U.S. Bankruptcy Judge Kevin Gross on Thursday ruled in favor of the $55 million sale of Hahnemann University Hospital's residency program to a coalition of six health systems, in today's bite-sized hospital and health industry news from Kentucky, Massachusetts, and Ohio.
- Kentucky: Twenty-three hospitals in Kentucky have filed a lawsuit against opioid makers and distributors, claiming "the defendants knowingly misrepresented the benefits and risks of opioids through aggressive marketing schemes, despite a lack of evidence to support their claims." The suit comes after Kentucky in 2017 recorded 1,566 lethal overdoses, a record high for the state. More than 300 hospitals across the country have filed similar lawsuits, according to WLKY (WLKY, 9/5).
- Ohio: A Hamilton County man has been charged for using a stolen identify to pretend to be a nurse for almost four years, according to the Ohio Attorney General Dave Yost (R).
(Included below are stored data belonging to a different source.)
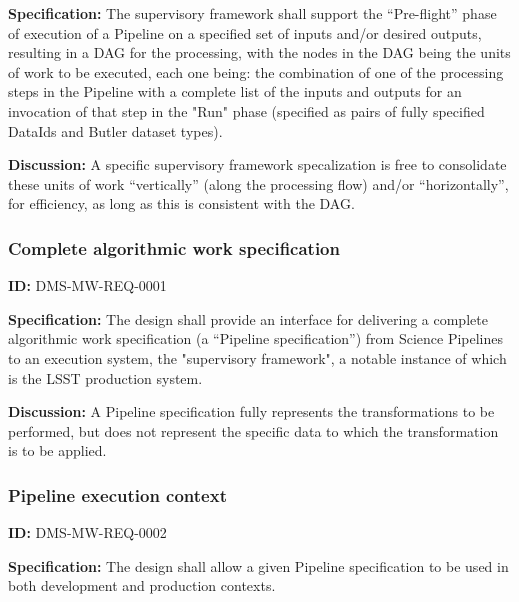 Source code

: \documentclass[SE,toc,lsstdraft]{lsstdoc}
\begin{document}
\textbf{Specification:}
The supervisory framework shall support the “Pre-flight” phase of execution of a Pipeline on a specified set of inputs and/or desired outputs, resulting in a DAG for the processing, with the nodes in the DAG being the units of work to be executed, each one being: the combination of one of the processing steps in the Pipeline with a complete list of the inputs and outputs for an invocation of that step in the "Run" phase (specified as pairs of fully specified DataIds and Butler dataset types).

\textbf{Discussion:}
A specific supervisory framework specalization is free to consolidate these units of work “vertically” (along the processing flow) and/or “horizontally”, for efficiency, as long as this is consistent with the DAG.

\subsubsection{Complete algorithmic work specification}

\label{DMS-MW-REQ-0001}
\textbf{ID:} DMS-MW-REQ-0001

\textbf{Specification:}
The design shall provide an interface for delivering a complete algorithmic work specification (a “Pipeline specification”) from Science Pipelines to an execution system, the "supervisory framework", a notable instance of which is the LSST production system.

\textbf{Discussion:}
A Pipeline specification fully represents the transformations to be performed, but does not represent the specific data to which the transformation is to be applied.

\subsubsection{Pipeline execution context}

\label{DMS-MW-REQ-0002}
\textbf{ID:} DMS-MW-REQ-0002

\textbf{Specification:}
The design shall allow a given Pipeline specification to be used in both development and production contexts.


\end{document}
Martez Morris, who was arrested on Thursday, is accused of stealing the identity of a licensed practical nurse and using fraudulent documents to work at two health agencies. Several of the patients Morris treated were children (WCPO, 9/5).
- Pennsylvania: U.S. Bankruptcy Judge Kevin Gross on Thursday ruled in favor of the $55 million sale of Hahnemann University Hospital's residency program to a coalition of six health systems in Pennsylvania, Delaware, and New Jersey. The program consisted of more than 550 residency slots. Gross said the money will help Hahnemann pay its creditors. CMS, which funds residency programs, opposed the sale, saying that Hahnemann's Medicare agreement terminates upon its closure and therefore its residency program can't change hands (Paavola, Becker's Hospital Review, 9/5).